→ Work to be completed
For the records below, output each line exactly as it appears, from the first through the line with "#### 4.1.1 Onderzoeksresultaten".

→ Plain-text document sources
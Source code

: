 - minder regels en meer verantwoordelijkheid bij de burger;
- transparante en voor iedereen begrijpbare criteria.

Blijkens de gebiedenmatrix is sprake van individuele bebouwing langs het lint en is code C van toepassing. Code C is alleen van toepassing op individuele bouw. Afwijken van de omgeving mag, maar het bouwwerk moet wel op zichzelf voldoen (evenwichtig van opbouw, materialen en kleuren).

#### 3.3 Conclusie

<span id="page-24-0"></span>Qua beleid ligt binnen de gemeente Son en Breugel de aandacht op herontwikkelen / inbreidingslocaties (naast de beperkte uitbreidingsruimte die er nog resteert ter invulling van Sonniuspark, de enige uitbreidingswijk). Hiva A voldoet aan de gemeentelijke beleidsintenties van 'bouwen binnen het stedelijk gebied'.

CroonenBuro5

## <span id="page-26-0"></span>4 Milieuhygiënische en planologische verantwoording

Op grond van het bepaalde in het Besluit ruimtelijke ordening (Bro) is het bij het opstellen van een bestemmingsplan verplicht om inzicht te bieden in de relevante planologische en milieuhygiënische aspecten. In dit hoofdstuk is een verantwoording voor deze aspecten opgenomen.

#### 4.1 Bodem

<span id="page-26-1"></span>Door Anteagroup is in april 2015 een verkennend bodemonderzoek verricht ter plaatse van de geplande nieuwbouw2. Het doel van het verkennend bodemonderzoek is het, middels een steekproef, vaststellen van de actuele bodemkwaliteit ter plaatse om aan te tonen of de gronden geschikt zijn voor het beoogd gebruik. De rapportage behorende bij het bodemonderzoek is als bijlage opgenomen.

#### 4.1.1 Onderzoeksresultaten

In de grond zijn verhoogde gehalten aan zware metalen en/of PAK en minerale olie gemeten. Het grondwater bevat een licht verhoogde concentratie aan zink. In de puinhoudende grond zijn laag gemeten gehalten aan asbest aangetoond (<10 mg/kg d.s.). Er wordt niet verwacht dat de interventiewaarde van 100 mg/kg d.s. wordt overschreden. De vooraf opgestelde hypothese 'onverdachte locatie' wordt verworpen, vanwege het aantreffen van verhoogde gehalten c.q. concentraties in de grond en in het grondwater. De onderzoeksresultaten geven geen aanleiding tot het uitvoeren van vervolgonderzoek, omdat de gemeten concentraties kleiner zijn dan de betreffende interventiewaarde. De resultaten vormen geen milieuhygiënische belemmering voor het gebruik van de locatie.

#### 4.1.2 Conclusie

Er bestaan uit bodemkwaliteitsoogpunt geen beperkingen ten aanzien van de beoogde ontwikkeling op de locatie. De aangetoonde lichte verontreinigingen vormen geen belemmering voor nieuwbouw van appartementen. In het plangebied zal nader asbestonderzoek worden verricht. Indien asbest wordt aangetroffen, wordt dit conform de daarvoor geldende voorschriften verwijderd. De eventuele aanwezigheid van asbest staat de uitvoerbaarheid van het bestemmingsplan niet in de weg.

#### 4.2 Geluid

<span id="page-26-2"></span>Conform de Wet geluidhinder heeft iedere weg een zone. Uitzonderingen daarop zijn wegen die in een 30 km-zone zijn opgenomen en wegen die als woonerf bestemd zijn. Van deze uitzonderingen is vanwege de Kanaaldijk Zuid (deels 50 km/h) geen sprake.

→ Exercise answer
Source code

: - minder regels en meer verantwoordelijkheid bij de burger;
- transparante en voor iedereen begrijpbare criteria.

Blijkens de gebiedenmatrix is sprake van individuele bebouwing langs het lint en is code C van toepassing. Code C is alleen van toepassing op individuele bouw. Afwijken van de omgeving mag, maar het bouwwerk moet wel op zichzelf voldoen (evenwichtig van opbouw, materialen en kleuren).

#### 3.3 Conclusie

<span id="page-24-0"></span>Qua beleid ligt binnen de gemeente Son en Breugel de aandacht op herontwikkelen / inbreidingslocaties (naast de beperkte uitbreidingsruimte die er nog resteert ter invulling van Sonniuspark, de enige uitbreidingswijk). Hiva A voldoet aan de gemeentelijke beleidsintenties van 'bouwen binnen het stedelijk gebied'.

CroonenBuro5

## <span id="page-26-0"></span>4 Milieuhygiënische en planologische verantwoording

Op grond van het bepaalde in het Besluit ruimtelijke ordening (Bro) is het bij het opstellen van een bestemmingsplan verplicht om inzicht te bieden in de relevante planologische en milieuhygiënische aspecten. In dit hoofdstuk is een verantwoording voor deze aspecten opgenomen.

#### 4.1 Bodem

<span id="page-26-1"></span>Door Anteagroup is in april 2015 een verkennend bodemonderzoek verricht ter plaatse van de geplande nieuwbouw2. Het doel van het verkennend bodemonderzoek is het, middels een steekproef, vaststellen van de actuele bodemkwaliteit ter plaatse om aan te tonen of de gronden geschikt zijn voor het beoogd gebruik. De rapportage behorende bij het bodemonderzoek is als bijlage opgenomen.

#### 4.1.1 Onderzoeksresultaten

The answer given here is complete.